2009-11-04

展覧会の構成は三部からなっています。先ず「芭蕉の生涯」として1階展示室に伊賀時代の俳書をはじめ、晩年に至るまで年代順に芭蕉筆の資料が展示されています。二つめは、「芭蕉に啓発された作家たち」として2階右手の展示室に、蕪村、小川芋銭、小杉放庵など、芭蕉に影響を受けた人物の書画資料などが展示されており、三つ目、2階左の美術館の展示室には「芭蕉と現代の作家たち」として、我々今回の出品者が、柿衞文庫所蔵の芭蕉関連資料より一人一点づつを選び、それに対して新たに制作した作品と各自が選んだ資料共に展示されています。  昨年の暮れ、この、出品者が資料の中から自分の一点を決めるという準備作業の為に柿衞で用意していただいたシチュエーションはとても印象に残っています。芭蕉の懐紙や短冊など全ての資料は、直に見られる様、ガラスケースも何も無い状態で講義室に並べられていました。

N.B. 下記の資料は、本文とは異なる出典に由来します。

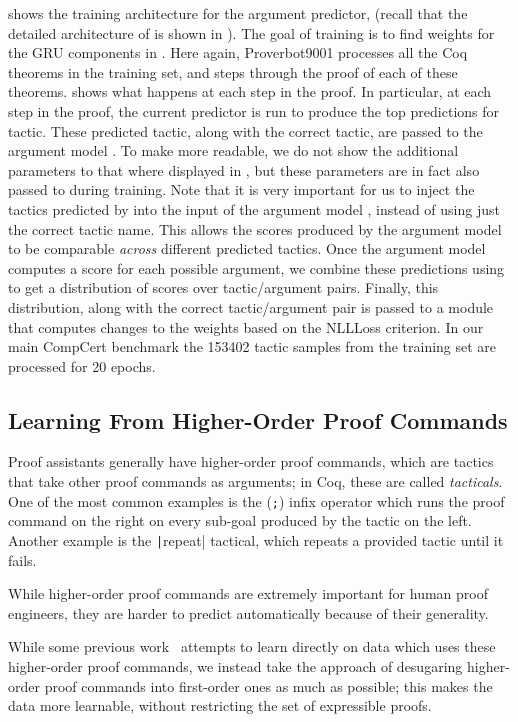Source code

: \documentclass[sigplan,screen]{acmart}
\newcommand{\name}{Proverbot9001\xspace}
\newcommand{\coqinline}[1]{\texttt|#1|}
\renewcommand{\>}{\quad}
\newcommand{\cut}[1]{}
\begin{document}
 shows the training architecture for the argument predictor,  (recall that the detailed architecture of  is shown in ).
The goal of training is to find weights for the GRU components in .
Here again, \name{} processes all the Coq theorems in the training set, and steps through the proof of each of these theorems.  shows what happens at each step in the proof.
In particular, at each step in the proof, the current  predictor is run to produce the top predictions for tactic.
These predicted tactic, along with the correct tactic, are passed to the argument model .
To make  more readable, we do not show the additional parameters to  that where displayed in , but these parameters are in fact also passed to  during training.
Note that it is very important for us to inject the tactics predicted by  into the input of the argument model , instead of using just the correct tactic name.
This allows the scores produced by the argument model to be comparable \emph{across} different predicted tactics.
Once the argument model  computes a score for each possible argument, we combine these predictions using  to get a distribution of scores over tactic/argument pairs.
Finally, this distribution, along with the correct tactic/argument pair is passed to a module that computes changes to the weights based on the NLLLoss criterion.
In our main CompCert benchmark the 153402 tactic samples from the training set are processed for 20 epochs.




\subsection{Learning From Higher-Order Proof Commands}

Proof assistants generally have higher-order proof commands, which are tactics that take other proof commands as arguments;
in Coq, these are called \emph{tacticals}.
One of the most common examples is the (\verb-;-) infix operator which runs the proof command on the right on every sub-goal produced by the tactic on the left.
Another example is the \coqinline{repeat} tactical, which repeats a provided tactic until it fails.

While higher-order proof commands are extremely important for human proof engineers, they are harder to predict automatically because of their generality.
\cut{Indeed, effectively predicting such higher-order tactics would require learning deeper contextual features.
}
While some previous work~\cite{coqgym} attempts to learn directly on data which uses these higher-order proof commands, we instead take the approach of desugaring higher-order proof commands into first-order ones as much as possible;
this makes the data more learnable, without restricting the set of expressible proofs.
\end{document}
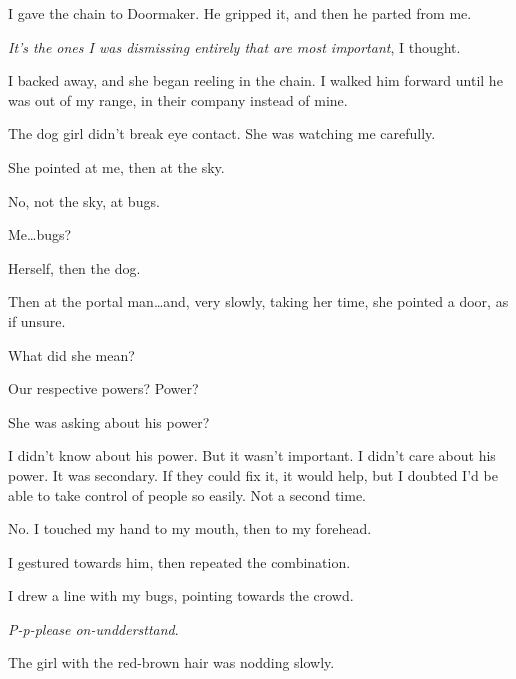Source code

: I gave the chain to Doormaker.  He gripped it, and then he parted from me.



\emph{It's the ones I was dismissing entirely that are most important}, I thought.



I backed away, and she began reeling in the chain.  I walked him forward until he was out of my range, in their company instead of mine.



The dog girl didn't break eye contact.  She was watching me carefully.



She pointed at me, then at the sky.



No, not the sky, at bugs.



Me\ldots bugs?



Herself, then the dog.



Then at the portal man\ldots and, very slowly, taking her time, she pointed a door, as if unsure.



What did she mean?



Our respective powers?  Power?



She was asking about his power?



I didn't know about his power.  But it wasn't important.  I didn't care about his power.  It was secondary.  If they could fix it, it would help, but I doubted I'd be able to take control of people so easily.  Not a second time.



No.  I touched my hand to my mouth, then to my forehead.



I gestured towards him, then repeated the combination.



I drew a line with my bugs, pointing towards the crowd.



\emph{P-p-please on-unddersttand}.



The girl with the red-brown hair was nodding slowly.



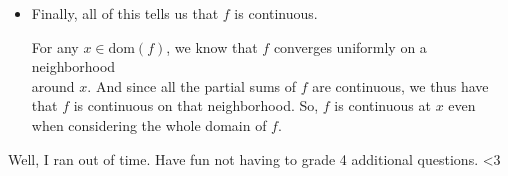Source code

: \documentclass{book}
\newcommand{\pracTwo}{
   \color{Orange}%
   \fontsize{12}{14}\selectfont%
}
\newenvironment{myIndent}{%
   \begin{adjustwidth}{2.5em}{0em}%
}{%
   \end{adjustwidth}%
}
\newcommand{\domain}[1]{\mathrm{dom}(#1)}
\newenvironment{myClosureOne}[2][.]{%
   \color{#1}%
   \begin{tabular}{|p{#2in}|} \hline \\%
}{%
   \\ \hline \end{tabular}%
}
\newcommand{\retTwo}{\hfill\bigbreak}
\begin{document}
\begin{itemize}
{\begin{myIndent}
\begin{myIndent}
{\begin{myIndent}
\begin{myClosureOne}{4}
               So $f$ is not bounded on $(0, r]$.\\ [-6pt]
            \end{myClosureOne}\retTwo
         \end{myIndent}}
      \end{myIndent}

      Similarly for $[-r, 0) \setminus \{\frac{-1}{n^2} \mid n \in \mathbb{N}\}$:
      \begin{myIndent}
         For all $n \in \mathbb{N}$, at $x = \frac{1}{-2n^2}$ we have that $\frac{1}{1 - n^2(\frac{1}{2n^2})} = 2$. Thus for\\ all $n \in \mathbb{N}$, we can pick $x$ such that $\left|\sum\limits_{i=1}^n \frac{1}{1 + xn^2} - \sum\limits_{i=1}^{n-1} \frac{1}{1 + xn^2}\right| > 1$. So,\\ [4pt] the Cauchy Criterion is not fulfilled.\\ [6pt]
      \end{myIndent}
   \end{myIndent}}

   \item Finally, all of this tells us that $f$ is continuous.
   {\begin{myIndent}\pracTwo
      For any $x \in \domain{f}$, we know that $f$ converges uniformly on a neighborhood\\ around $x$. And since all the partial sums of $f$ are continuous, we thus have\\ that $f$ is continuous on that neighborhood. So, $f$ is continuous at $x$ even\\ when considering the whole domain of $f$.\retTwo
   \end{myIndent}}
\end{itemize}

Well, I ran out of time. Have fun not having to grade 4 additional questions. <3
\end{document}
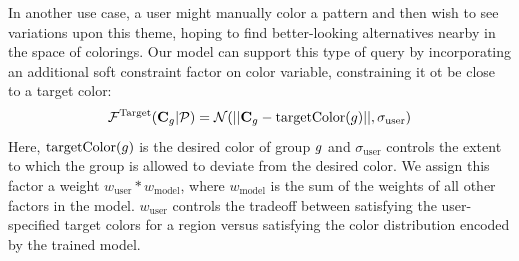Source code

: In another use case, a user might manually color a pattern and then wish to see variations upon this theme, hoping to find better-looking alternatives nearby in the space of colorings. Our model can support this type of query by incorporating an additional soft constraint factor on color variable, constraining it ot be close to a target color:
\begin{equation}
\mathcal{F}^\textrm{Target}(\mathbf{C}_g | \mathcal{P}) = \mathcal{N}(||\mathbf{C}_g - \textrm{targetColor}(g)||, \sigma_\textrm{user})
\label{eq:targetFactor}
\end{equation}
Here, $\textrm{targetColor}(g)$ is the desired color of group $g$ and $\sigma_\textrm{user}$ controls the extent to which the group is allowed to deviate from the desired color. We assign this factor a weight $w_\textrm{user} * w_\textrm{model}$, where $w_\textrm{model}$ is the sum of the weights of all other factors in the model. $w_\textrm{user}$ controls the tradeoff between satisfying the user-specified target colors for a region versus satisfying the color distribution encoded by the trained model.
%


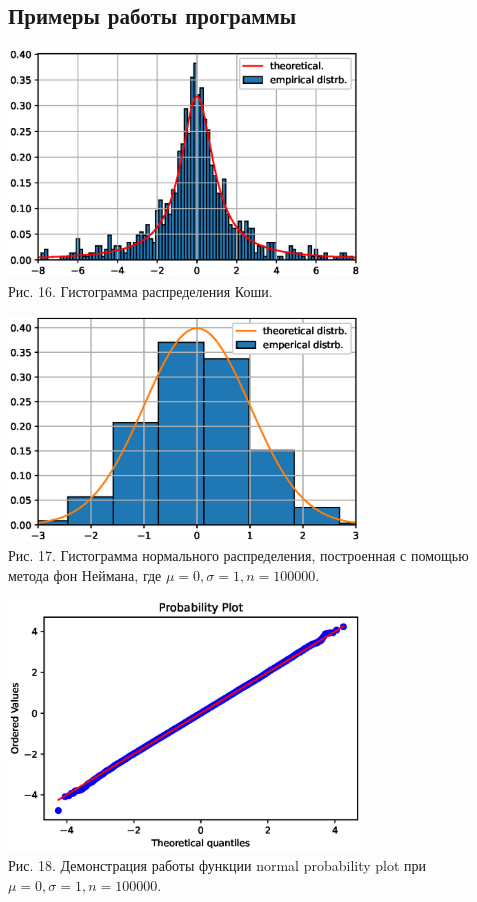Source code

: \documentclass[11pt]{article}
\begin{document}
\subsection{Примеры работы программы}
\begin{center}
	\includegraphics[width=0.7\textwidth]{4_1.eps}\\
	{Рис. 16. Гистограмма распределения Коши. }
\end{center}
\begin{center}
	\includegraphics[width=0.7\textwidth]{4_2.eps}\\
	{Рис. 17. Гистограмма нормального распределения, построенная с помощью метода фон Неймана, где $\mu = 0, \sigma = 1, n = 100000$. }
\end{center}
\begin{center}
	\includegraphics[width=0.7\textwidth]{4_3.eps}\\
	{Рис. 18. Демонстрация работы функции normal probability plot при $\mu = 0, \sigma = 1, n = 100000$. }
\end{center}
\newpage
\end{document}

恥ずかしながらハンカチすら持っていなかった僕は、息がかからないようにマフラーを口元に当てて、全ての資料を間近で見ながら、「むぅ、間違いなく、ちょうどココ、ここに座って書いたのね、芭蕉翁は。」などと至極当たり前のことに興奮していました。懐紙の前に立ち、書かれた文字を指で追って書くまねをしたりしてました。その僕のことを大久保先生が見られていたようで、後に食事をした際に「そういうことじゃないだろう。。」と、笑われましたが、文字の形ではなく、僕は芭蕉がどのくらいの時間この紙の前に座っていたのだろうと考えていました。けど、変なことしてるなぁと、そこにおられた方はみんな思っていたのでしょう。。そうやって指でなぞってみた懐紙が、制作の対象に選んだ 芭蕉筆「庭興即事」でした。